They went on to request that Haaland uphold President Joe Biden’s campaign promise to end offshore drilling and “include no new lease sales” in the next five-year program.
A five-year program with no new leasing would not necessarily end offshore drilling, as there would still be active leases and drilling permits in operation.
The signatories were led by Sen. Bob Menendez (NJ) and include Sens. Elizabeth Warren and Ed Markey (MA), Sen. Jeff Merkley (OR), and Sen. Alex Padilla (CA).
The Democrats’ letter pits them against several of their colleagues, who have asked the Biden administration to move more quickly to authorize the next-five year program and carry out lease sales so that U.S. producers can increase their share of the oil and gas market and displace dirtier product from nations like Russia.
Sens. Joe Manchin, Kyrsten Sinema, John Hickenlooper, and Mark Kelly have all gone on record supporting a new five-year program with lease sales.

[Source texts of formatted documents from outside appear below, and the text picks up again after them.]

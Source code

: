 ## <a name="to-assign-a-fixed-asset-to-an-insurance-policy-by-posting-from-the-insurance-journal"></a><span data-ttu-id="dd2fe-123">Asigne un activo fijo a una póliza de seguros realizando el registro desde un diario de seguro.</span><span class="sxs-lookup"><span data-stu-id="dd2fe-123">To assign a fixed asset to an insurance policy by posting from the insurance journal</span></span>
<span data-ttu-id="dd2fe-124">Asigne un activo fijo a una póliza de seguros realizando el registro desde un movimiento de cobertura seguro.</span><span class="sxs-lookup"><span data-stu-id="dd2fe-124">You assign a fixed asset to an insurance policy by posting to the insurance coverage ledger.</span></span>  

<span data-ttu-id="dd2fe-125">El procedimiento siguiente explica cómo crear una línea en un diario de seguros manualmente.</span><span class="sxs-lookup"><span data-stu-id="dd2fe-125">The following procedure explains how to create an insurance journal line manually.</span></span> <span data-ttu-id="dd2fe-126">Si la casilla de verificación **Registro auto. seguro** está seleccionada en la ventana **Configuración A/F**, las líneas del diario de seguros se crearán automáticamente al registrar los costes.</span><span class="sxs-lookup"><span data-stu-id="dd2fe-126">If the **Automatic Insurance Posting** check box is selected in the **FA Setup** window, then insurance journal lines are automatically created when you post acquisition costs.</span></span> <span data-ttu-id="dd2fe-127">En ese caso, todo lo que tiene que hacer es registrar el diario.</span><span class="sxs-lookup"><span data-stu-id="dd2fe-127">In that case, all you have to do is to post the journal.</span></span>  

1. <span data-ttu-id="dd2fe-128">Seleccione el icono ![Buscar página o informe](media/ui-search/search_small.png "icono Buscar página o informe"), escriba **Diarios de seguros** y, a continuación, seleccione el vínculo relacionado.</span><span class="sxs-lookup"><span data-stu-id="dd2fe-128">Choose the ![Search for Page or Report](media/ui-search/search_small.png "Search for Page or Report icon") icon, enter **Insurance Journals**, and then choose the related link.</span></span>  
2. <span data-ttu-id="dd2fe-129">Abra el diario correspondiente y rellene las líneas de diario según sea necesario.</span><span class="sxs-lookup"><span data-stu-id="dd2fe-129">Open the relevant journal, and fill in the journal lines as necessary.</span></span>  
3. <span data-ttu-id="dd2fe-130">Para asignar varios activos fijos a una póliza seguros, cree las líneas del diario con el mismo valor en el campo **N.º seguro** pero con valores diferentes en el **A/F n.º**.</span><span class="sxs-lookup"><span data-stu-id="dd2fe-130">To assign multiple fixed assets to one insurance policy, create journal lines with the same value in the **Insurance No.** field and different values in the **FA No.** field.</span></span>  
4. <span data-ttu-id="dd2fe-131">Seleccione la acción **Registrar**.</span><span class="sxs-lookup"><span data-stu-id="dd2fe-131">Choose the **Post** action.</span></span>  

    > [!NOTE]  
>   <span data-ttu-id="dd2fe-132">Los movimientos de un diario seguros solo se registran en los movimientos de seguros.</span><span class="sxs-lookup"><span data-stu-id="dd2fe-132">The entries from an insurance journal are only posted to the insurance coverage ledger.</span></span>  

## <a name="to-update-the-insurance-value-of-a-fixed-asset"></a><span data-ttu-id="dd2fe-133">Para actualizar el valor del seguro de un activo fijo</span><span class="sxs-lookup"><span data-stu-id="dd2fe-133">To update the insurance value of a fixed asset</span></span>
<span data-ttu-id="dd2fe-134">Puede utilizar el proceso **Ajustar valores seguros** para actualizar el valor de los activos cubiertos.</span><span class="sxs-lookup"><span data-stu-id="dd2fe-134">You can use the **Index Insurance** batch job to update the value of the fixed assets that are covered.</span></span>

Kelly and Manchin sent a letter to Biden in March and argued that leasing is needed to “enable the United States to become more energy independent to meet emerging geopolitical threats.”
Four Texas Democrats also told Biden in May that the U.S. “can and should be doing more to meet the global energy demand” and asked that his administration publish a new five-year program.
The Democrats lobbying Haaland said more offshore leases “will do nothing to lower current gas prices” because they take several years to be developed.
The current five-year program expires on Thursday, and the Interior’s Bureau of Ocean Energy Management is well behind schedule in replacing it. The earliest a program could be finalized is likely late fall.
Environmentalists had already been lobbying the administration to propose a sale-less program, arguing that the Outer Continental Shelf Lands Act does not require the provision of lease sales.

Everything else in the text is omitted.